Earlier in the year, I discussed the possibility that the excessive use of piggyback loans in recent years might have caused homeowner delinquency to be overstated:

The theory is that some homeowners are doubtless in default on both their primary mortgages and their piggybacks. Every such borrower might be served with two NODs [Notices of Default] — one for each mortgage. The number of NODs filed could thus be overstating the number of homeowners in trouble as compared to what we saw in the early 1990s, when piggyback mortgages weren’t as ubiquitous.

The conclusion at the time was that the piggyback lenders had little reason to undergo the expense of filing a default notice:

By now, in other words, issuers of piggyback mortgages may have realized that there is little chance of recovering any losses and stopped bothering to initiate foreclosure proceedings. If this is the case, then the period of double counting has already come and gone.

This was just a guess, as I stated at the time, but I’ve recently come across some data that allowed me to put our conclusion to the test.

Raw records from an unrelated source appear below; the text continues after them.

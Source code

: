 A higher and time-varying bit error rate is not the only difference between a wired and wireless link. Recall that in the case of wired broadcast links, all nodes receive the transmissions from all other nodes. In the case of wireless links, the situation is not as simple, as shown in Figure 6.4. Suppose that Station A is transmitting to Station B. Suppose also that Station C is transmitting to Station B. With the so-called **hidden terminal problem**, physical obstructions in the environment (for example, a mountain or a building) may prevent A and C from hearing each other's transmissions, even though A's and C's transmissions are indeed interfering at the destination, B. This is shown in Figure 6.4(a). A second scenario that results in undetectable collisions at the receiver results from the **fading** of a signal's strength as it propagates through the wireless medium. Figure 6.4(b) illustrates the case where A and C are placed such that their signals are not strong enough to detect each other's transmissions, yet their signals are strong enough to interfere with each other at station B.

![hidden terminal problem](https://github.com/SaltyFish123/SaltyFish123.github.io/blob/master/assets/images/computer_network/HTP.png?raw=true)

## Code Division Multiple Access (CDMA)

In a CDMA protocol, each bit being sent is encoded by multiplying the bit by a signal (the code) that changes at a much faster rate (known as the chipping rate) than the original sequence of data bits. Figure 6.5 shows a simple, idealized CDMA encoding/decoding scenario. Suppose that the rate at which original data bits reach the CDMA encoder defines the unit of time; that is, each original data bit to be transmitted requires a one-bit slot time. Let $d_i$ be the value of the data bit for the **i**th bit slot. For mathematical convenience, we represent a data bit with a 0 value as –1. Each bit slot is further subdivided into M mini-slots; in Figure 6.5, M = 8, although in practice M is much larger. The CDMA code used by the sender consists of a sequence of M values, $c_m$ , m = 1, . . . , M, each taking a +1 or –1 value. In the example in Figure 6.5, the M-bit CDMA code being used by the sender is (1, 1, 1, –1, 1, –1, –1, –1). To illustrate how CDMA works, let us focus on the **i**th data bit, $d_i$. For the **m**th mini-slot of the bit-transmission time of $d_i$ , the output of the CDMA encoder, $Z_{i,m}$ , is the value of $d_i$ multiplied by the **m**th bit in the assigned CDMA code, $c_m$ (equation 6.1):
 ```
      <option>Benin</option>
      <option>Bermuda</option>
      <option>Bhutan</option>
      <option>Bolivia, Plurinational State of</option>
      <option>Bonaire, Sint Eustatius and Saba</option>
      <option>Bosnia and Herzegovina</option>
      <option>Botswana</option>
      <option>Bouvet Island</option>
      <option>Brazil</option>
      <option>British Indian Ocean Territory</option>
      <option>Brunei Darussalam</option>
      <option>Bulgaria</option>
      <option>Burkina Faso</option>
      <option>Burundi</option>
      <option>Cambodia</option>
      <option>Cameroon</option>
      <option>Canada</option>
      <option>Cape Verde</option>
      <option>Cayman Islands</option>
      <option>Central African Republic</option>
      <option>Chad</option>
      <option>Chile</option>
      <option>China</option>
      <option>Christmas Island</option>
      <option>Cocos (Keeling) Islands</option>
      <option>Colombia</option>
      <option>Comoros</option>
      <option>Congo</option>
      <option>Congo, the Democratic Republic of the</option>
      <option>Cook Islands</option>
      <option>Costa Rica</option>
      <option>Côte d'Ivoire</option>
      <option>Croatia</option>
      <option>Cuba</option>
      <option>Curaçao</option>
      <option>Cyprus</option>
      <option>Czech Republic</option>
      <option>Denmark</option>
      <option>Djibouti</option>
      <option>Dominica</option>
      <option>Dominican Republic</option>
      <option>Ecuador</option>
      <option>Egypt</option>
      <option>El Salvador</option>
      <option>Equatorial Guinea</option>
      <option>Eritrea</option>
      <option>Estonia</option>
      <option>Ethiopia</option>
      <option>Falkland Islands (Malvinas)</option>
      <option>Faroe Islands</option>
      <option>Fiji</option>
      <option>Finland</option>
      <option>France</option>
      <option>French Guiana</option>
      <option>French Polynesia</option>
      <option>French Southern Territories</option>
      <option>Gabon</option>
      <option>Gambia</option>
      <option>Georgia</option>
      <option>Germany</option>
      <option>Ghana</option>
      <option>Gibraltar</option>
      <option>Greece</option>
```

The data in question was a Microsoft Excel file of all the NODs issued during the first week of August in California. For those interested, I will describe the steps I took to analyze the data — feel free to skip to the next paragraph if you just want the conclusion. First, I threw out any properties that had missing or obviously erroneous data for either the defaulted loan amount or the property sale price. Then, to get rid of potential distortions caused by the huge bubble-era surge in housing prices, I got rid of any properties whose sale date was recorded before 2004. Finally, I divided each property’s defaulted loan amount by its sale price. Under the assumption that a piggyback loan would by definition not be made for more than half of a property’s value, I tallied up the number of defaults with a loan amount of less than 50 percent of the home’s sale price.

Of the 1,037 defaulted loans remaining after cleaning up the data, only 8 had a value of less than half of their respective homes’ sale prices. In other words, piggyback loans seem to have accounted for fewer than .8 percent of all NODs filed on that particular week. At a time when mortgage defaults are piling up at a monthly rate that is about 60 percent higher than during the bulk of the 1990s downturn, a potential error of .8 percent is analytically insignificant. The double-counting of defaults appears to be a non-issue.